Nothing should be left out: output all of the entries exactly.
[Opening Data excerpts section]
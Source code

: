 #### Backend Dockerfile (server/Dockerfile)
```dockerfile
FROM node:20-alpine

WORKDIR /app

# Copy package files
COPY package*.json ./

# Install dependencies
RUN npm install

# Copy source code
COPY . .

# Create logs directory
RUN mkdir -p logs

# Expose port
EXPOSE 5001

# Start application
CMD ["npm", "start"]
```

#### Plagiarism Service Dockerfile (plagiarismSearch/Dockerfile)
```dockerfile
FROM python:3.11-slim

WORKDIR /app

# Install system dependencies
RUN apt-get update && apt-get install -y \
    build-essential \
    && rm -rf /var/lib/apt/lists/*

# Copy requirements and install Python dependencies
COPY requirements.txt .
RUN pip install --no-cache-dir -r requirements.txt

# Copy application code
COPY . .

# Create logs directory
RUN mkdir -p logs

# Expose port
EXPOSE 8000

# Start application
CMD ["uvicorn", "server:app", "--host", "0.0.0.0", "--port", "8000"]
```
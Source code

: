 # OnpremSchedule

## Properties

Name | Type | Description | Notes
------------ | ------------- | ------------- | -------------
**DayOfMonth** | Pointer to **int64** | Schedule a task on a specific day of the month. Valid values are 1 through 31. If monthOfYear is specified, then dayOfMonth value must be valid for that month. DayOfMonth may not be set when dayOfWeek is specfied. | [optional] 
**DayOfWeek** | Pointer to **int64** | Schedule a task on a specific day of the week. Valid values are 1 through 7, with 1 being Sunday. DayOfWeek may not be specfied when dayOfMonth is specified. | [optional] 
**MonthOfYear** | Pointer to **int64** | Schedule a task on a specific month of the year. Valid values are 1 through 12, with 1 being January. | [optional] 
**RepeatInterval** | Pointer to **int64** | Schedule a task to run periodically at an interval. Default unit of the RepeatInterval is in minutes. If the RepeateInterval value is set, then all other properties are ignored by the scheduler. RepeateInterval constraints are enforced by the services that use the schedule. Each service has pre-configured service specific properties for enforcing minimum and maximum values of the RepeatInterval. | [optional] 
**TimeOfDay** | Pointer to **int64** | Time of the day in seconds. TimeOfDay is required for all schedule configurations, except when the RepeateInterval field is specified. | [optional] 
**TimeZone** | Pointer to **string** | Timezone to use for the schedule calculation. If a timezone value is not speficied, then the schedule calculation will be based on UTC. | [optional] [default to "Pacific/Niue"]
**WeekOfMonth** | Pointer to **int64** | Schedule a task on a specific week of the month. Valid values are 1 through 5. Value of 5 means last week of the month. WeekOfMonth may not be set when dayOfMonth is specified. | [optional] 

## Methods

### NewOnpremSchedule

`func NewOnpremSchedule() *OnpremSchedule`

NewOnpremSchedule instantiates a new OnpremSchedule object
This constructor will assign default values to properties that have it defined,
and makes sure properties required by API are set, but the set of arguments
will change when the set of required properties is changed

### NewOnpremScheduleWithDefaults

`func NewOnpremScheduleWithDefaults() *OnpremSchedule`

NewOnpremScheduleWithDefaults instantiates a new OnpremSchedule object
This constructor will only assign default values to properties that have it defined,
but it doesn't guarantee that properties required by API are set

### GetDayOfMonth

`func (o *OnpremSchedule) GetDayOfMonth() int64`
[Closing Data excerpts section]
Finished exercise>
Source code

: #### Backend Dockerfile (server/Dockerfile)
```dockerfile
FROM node:20-alpine

WORKDIR /app

# Copy package files
COPY package*.json ./

# Install dependencies
RUN npm install

# Copy source code
COPY . .

# Create logs directory
RUN mkdir -p logs

# Expose port
EXPOSE 5001

# Start application
CMD ["npm", "start"]
```

#### Plagiarism Service Dockerfile (plagiarismSearch/Dockerfile)
```dockerfile
FROM python:3.11-slim

WORKDIR /app

# Install system dependencies
RUN apt-get update && apt-get install -y \
    build-essential \
    && rm -rf /var/lib/apt/lists/*

# Copy requirements and install Python dependencies
COPY requirements.txt .
RUN pip install --no-cache-dir -r requirements.txt

# Copy application code
COPY . .

# Create logs directory
RUN mkdir -p logs

# Expose port
EXPOSE 8000

# Start application
CMD ["uvicorn", "server:app", "--host", "0.0.0.0", "--port", "8000"]
```
Source code

: # OnpremSchedule

## Properties

Name | Type | Description | Notes
------------ | ------------- | ------------- | -------------
**DayOfMonth** | Pointer to **int64** | Schedule a task on a specific day of the month. Valid values are 1 through 31. If monthOfYear is specified, then dayOfMonth value must be valid for that month. DayOfMonth may not be set when dayOfWeek is specfied. | [optional] 
**DayOfWeek** | Pointer to **int64** | Schedule a task on a specific day of the week. Valid values are 1 through 7, with 1 being Sunday. DayOfWeek may not be specfied when dayOfMonth is specified. | [optional] 
**MonthOfYear** | Pointer to **int64** | Schedule a task on a specific month of the year. Valid values are 1 through 12, with 1 being January. | [optional] 
**RepeatInterval** | Pointer to **int64** | Schedule a task to run periodically at an interval. Default unit of the RepeatInterval is in minutes. If the RepeateInterval value is set, then all other properties are ignored by the scheduler. RepeateInterval constraints are enforced by the services that use the schedule. Each service has pre-configured service specific properties for enforcing minimum and maximum values of the RepeatInterval. | [optional] 
**TimeOfDay** | Pointer to **int64** | Time of the day in seconds. TimeOfDay is required for all schedule configurations, except when the RepeateInterval field is specified. | [optional] 
**TimeZone** | Pointer to **string** | Timezone to use for the schedule calculation. If a timezone value is not speficied, then the schedule calculation will be based on UTC. | [optional] [default to "Pacific/Niue"]
**WeekOfMonth** | Pointer to **int64** | Schedule a task on a specific week of the month. Valid values are 1 through 5. Value of 5 means last week of the month. WeekOfMonth may not be set when dayOfMonth is specified. | [optional] 

## Methods

### NewOnpremSchedule

`func NewOnpremSchedule() *OnpremSchedule`

NewOnpremSchedule instantiates a new OnpremSchedule object
This constructor will assign default values to properties that have it defined,
and makes sure properties required by API are set, but the set of arguments
will change when the set of required properties is changed

### NewOnpremScheduleWithDefaults

`func NewOnpremScheduleWithDefaults() *OnpremSchedule`

NewOnpremScheduleWithDefaults instantiates a new OnpremSchedule object
This constructor will only assign default values to properties that have it defined,
but it doesn't guarantee that properties required by API are set

### GetDayOfMonth

`func (o *OnpremSchedule) GetDayOfMonth() int64`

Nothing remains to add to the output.